Apparemment, ça marche. « Aimé a un sens du rythme et du swing imbattable, lance, admiratif, le compositeur et musicien Yao Dembelé. Il y a beaucoup de rappeurs qu’il pourrait mettre à l’amende ! » Seul petit reproche, « sa fringale de faire trop de choses en même temps. Parfois, je suis obligé de le ramener à l’essentiel ! »

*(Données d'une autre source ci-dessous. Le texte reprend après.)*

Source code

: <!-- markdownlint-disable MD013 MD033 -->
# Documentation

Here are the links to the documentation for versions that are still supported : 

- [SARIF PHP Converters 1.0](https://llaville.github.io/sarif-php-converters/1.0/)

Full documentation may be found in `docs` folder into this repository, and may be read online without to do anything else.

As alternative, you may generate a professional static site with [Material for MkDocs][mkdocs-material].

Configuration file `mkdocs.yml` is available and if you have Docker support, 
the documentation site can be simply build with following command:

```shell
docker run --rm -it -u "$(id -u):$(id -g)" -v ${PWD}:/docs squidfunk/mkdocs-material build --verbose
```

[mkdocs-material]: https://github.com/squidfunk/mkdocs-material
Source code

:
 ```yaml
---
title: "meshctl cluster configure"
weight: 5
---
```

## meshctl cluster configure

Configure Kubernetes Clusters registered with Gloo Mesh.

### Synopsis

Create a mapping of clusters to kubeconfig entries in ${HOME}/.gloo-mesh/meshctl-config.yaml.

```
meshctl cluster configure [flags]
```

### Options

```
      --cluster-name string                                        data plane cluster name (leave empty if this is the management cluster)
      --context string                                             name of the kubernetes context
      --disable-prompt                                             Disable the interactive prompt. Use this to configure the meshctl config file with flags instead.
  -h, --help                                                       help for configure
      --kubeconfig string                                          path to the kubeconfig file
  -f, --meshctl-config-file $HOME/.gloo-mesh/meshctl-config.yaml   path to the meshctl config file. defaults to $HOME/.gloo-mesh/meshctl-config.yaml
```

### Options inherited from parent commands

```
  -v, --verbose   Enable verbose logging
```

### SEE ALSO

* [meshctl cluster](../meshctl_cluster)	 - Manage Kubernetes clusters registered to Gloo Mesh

La prochaine priorité d’Aimé Nouma ? Le Téléthon 2009 (4 et 5 décembre), un programme télévisé récoltant des fonds pour combattre les maladies génétiques rares. Il slamera à cette occasion Tous plus forts que tout, un titre travaillé avec Yao Dembelé. C’est sa façon de se rapprocher des familles et des patients dont, quelque part, il partage la douleur. Depuis une rupture d’anévrisme, en 2002, son père est en effet hémiplégique. Un drame qui a accru les échanges entre les deux ex-footballeurs. Jadis avare de compliments, Olivier-Richard n’hésite plus à féliciter son fils. Pour lui montrer combien il est fier de lui.